WHAT TO DO: Your response should reproduce every line of the entries that contains the word "airpurifier".
** MATERIALS PROVIDED follows **
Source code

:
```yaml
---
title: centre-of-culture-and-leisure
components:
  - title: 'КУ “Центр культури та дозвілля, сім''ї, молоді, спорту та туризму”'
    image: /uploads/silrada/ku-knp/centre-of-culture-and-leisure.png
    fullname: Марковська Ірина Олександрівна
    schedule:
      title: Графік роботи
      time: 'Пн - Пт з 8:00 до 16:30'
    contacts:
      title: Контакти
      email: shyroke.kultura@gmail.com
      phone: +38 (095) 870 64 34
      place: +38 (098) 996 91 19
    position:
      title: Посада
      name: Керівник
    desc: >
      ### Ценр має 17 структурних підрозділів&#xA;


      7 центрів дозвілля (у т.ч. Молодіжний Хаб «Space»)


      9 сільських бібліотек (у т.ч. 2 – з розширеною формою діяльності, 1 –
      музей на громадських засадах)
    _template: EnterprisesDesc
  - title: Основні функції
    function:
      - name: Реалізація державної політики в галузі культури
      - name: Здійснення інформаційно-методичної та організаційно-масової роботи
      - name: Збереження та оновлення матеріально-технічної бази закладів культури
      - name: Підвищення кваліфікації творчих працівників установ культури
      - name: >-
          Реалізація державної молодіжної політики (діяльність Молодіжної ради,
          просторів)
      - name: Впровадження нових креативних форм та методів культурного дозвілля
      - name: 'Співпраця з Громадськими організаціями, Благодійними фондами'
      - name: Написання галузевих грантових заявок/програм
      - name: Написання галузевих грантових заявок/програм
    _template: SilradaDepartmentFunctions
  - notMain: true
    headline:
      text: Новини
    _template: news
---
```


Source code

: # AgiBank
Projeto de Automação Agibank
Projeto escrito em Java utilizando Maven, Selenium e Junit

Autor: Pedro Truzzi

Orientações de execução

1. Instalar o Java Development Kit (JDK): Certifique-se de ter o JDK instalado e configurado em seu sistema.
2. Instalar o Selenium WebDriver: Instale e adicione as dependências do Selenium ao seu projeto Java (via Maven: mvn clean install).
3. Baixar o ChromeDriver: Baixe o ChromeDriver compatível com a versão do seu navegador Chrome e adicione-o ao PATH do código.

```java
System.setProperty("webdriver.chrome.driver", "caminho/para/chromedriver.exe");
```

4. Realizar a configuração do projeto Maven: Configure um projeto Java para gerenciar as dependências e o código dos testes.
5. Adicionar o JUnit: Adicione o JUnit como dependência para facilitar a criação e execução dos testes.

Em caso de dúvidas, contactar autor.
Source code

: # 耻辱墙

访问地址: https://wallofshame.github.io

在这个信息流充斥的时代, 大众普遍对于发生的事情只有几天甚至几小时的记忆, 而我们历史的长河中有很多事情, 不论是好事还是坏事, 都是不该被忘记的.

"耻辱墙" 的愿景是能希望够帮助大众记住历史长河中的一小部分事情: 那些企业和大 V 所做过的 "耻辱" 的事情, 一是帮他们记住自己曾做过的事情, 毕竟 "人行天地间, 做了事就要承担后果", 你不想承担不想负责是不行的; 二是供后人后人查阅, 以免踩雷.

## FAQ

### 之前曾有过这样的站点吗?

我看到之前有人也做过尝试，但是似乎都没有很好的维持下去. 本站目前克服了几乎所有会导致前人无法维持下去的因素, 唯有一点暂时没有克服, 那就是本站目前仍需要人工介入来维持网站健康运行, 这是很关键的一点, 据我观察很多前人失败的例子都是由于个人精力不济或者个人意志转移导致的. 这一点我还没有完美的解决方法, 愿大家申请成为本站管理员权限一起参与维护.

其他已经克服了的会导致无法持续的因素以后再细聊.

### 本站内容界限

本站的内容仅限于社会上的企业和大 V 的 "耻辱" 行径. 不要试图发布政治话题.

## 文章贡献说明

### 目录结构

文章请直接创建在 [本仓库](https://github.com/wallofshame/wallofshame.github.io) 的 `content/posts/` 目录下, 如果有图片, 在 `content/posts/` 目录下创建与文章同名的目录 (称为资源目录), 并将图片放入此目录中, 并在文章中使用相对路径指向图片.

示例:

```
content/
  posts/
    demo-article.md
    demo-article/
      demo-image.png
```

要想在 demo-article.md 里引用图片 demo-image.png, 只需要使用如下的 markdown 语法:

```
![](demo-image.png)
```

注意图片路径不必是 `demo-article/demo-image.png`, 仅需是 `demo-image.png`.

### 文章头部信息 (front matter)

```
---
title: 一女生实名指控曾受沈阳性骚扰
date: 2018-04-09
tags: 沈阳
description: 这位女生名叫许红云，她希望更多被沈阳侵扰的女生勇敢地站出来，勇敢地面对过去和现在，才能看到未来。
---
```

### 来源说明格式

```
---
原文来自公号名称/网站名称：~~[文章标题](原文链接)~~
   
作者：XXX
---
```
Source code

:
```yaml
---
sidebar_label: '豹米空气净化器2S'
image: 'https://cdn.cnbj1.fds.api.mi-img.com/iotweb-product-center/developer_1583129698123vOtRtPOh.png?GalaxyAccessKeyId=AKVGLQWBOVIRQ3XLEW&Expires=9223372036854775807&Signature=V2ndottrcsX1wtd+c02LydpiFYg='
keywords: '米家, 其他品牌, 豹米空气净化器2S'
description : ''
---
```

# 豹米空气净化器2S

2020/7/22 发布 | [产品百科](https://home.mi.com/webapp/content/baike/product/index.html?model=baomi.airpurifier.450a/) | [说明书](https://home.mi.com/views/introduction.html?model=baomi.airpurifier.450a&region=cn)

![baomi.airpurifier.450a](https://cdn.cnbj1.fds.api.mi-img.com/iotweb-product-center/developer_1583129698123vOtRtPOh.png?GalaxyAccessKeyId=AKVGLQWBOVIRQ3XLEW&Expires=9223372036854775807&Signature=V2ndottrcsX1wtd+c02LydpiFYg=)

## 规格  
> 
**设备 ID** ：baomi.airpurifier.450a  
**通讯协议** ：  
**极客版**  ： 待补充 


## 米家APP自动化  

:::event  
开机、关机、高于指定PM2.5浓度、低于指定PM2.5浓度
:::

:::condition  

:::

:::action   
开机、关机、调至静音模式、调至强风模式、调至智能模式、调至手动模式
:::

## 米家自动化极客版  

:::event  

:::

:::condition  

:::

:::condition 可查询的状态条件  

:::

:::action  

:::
** End of MATERIALS PROVIDED **
ANSWER TO THIS PROBLEM:
2020/7/22 发布 | [产品百科](https://home.mi.com/webapp/content/baike/product/index.html?model=baomi.airpurifier.450a/) | [说明书](https://home.mi.com/views/introduction.html?model=baomi.airpurifier.450a&region=cn)
![baomi.airpurifier.450a](https://cdn.cnbj1.fds.api.mi-img.com/iotweb-product-center/developer_1583129698123vOtRtPOh.png?GalaxyAccessKeyId=AKVGLQWBOVIRQ3XLEW&Expires=9223372036854775807&Signature=V2ndottrcsX1wtd+c02LydpiFYg=)
**设备 ID** ：baomi.airpurifier.450a  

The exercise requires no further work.